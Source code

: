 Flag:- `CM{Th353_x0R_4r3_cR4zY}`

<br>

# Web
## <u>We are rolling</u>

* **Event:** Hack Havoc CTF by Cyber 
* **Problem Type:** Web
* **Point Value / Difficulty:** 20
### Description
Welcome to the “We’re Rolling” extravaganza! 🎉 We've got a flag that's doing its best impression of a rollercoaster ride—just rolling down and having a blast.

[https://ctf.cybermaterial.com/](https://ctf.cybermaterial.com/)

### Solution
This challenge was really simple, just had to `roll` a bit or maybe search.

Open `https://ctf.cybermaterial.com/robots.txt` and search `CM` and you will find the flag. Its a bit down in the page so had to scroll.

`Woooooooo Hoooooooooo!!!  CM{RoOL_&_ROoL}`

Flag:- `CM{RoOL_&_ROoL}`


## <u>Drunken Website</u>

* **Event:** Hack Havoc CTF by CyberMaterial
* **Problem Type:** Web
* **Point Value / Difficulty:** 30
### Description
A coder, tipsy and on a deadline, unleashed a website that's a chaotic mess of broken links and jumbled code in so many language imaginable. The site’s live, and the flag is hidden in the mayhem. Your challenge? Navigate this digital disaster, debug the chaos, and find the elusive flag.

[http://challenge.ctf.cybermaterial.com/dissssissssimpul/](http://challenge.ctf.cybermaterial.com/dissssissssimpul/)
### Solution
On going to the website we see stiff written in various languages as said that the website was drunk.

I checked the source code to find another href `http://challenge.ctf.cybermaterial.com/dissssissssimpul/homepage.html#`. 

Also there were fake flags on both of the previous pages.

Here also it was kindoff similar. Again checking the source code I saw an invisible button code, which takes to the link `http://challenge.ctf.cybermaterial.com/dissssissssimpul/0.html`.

● **Exercise aim**:
For the data above, state only how many lines include the word "code".

● **Written answer**:
4